MATERIAL PROVIDED:
----------------
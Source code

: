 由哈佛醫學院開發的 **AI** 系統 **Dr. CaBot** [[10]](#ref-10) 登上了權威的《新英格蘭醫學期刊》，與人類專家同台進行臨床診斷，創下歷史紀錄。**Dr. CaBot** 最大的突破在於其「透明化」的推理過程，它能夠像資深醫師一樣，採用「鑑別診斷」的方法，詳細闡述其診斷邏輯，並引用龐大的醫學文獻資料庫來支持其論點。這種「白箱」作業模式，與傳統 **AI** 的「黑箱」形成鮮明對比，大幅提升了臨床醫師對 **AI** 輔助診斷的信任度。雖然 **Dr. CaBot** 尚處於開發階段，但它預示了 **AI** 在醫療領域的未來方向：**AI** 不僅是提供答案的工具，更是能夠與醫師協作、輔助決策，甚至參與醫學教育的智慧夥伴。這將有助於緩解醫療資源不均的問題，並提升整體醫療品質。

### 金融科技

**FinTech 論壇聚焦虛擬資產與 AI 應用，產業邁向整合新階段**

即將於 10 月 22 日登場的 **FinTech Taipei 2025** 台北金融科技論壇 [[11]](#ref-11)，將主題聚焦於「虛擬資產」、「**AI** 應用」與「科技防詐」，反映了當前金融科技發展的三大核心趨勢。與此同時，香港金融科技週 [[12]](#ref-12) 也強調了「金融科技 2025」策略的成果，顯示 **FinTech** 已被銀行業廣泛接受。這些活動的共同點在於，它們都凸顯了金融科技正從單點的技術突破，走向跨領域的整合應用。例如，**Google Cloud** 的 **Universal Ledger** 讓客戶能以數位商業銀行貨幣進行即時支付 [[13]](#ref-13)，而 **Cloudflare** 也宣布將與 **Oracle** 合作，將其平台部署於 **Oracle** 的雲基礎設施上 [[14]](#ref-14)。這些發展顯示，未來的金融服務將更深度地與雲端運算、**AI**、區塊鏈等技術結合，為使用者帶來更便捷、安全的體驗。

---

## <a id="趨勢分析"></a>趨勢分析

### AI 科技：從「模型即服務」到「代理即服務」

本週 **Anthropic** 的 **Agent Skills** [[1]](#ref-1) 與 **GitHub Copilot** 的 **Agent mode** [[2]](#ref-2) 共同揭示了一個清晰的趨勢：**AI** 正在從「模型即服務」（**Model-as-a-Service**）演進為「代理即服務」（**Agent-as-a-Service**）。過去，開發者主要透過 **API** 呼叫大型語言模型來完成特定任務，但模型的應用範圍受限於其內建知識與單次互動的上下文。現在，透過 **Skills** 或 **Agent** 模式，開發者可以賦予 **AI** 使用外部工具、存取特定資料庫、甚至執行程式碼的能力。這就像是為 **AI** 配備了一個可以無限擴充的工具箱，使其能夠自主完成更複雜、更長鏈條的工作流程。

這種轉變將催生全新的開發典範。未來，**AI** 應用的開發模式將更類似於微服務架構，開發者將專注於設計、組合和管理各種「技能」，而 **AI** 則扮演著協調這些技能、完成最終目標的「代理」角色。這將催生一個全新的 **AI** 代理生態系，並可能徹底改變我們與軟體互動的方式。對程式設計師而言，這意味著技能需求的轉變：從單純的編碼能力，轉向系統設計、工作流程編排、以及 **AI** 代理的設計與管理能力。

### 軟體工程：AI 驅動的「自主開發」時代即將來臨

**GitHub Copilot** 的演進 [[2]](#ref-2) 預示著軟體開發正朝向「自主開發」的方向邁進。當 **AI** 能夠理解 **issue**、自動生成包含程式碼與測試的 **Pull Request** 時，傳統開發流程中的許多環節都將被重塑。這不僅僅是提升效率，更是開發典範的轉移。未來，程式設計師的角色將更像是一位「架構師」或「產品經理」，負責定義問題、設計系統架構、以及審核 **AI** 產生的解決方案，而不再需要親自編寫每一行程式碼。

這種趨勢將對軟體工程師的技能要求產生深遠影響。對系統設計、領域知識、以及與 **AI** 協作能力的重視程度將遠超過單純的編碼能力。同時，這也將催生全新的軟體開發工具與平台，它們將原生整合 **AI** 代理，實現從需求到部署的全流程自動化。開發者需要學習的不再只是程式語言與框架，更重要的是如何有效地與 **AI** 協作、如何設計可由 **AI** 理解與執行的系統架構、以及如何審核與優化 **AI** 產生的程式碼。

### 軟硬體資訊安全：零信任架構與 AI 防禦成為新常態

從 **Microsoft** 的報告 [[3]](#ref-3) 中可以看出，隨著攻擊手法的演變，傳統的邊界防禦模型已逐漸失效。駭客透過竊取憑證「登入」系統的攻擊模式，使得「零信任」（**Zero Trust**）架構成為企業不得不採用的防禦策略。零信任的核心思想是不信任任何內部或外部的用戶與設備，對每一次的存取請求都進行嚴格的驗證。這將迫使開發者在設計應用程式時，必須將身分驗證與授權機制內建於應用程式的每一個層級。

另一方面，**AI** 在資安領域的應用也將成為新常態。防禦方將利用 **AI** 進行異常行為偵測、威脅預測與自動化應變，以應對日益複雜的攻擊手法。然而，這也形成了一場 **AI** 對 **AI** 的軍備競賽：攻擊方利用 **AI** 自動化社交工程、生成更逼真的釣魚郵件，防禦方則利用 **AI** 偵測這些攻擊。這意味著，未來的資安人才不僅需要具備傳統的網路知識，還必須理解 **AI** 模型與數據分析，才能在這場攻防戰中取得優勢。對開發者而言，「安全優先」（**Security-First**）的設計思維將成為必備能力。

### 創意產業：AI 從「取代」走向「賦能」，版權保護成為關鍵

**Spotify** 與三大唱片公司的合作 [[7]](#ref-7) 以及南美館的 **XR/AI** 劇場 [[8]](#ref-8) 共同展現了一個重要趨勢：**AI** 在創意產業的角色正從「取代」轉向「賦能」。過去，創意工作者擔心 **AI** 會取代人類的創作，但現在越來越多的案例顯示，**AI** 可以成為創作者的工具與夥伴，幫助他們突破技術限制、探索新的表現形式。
----------------
THE PROBLEM:
Each line that contains "金融科技" is to be copied from the listing above.

ANSWER SECTION:
### 金融科技
即將於 10 月 22 日登場的 **FinTech Taipei 2025** 台北金融科技論壇 [[11]](#ref-11)，將主題聚焦於「虛擬資產」、「**AI** 應用」與「科技防詐」，反映了當前金融科技發展的三大核心趨勢。與此同時，香港金融科技週 [[12]](#ref-12) 也強調了「金融科技 2025」策略的成果，顯示 **FinTech** 已被銀行業廣泛接受。這些活動的共同點在於，它們都凸顯了金融科技正從單點的技術突破，走向跨領域的整合應用。例如，**Google Cloud** 的 **Universal Ledger** 讓客戶能以數位商業銀行貨幣進行即時支付 [[13]](#ref-13)，而 **Cloudflare** 也宣布將與 **Oracle** 合作，將其平台部署於 **Oracle** 的雲基礎設施上 [[14]](#ref-14)。這些發展顯示，未來的金融服務將更深度地與雲端運算、**AI**、區塊鏈等技術結合，為使用者帶來更便捷、安全的體驗。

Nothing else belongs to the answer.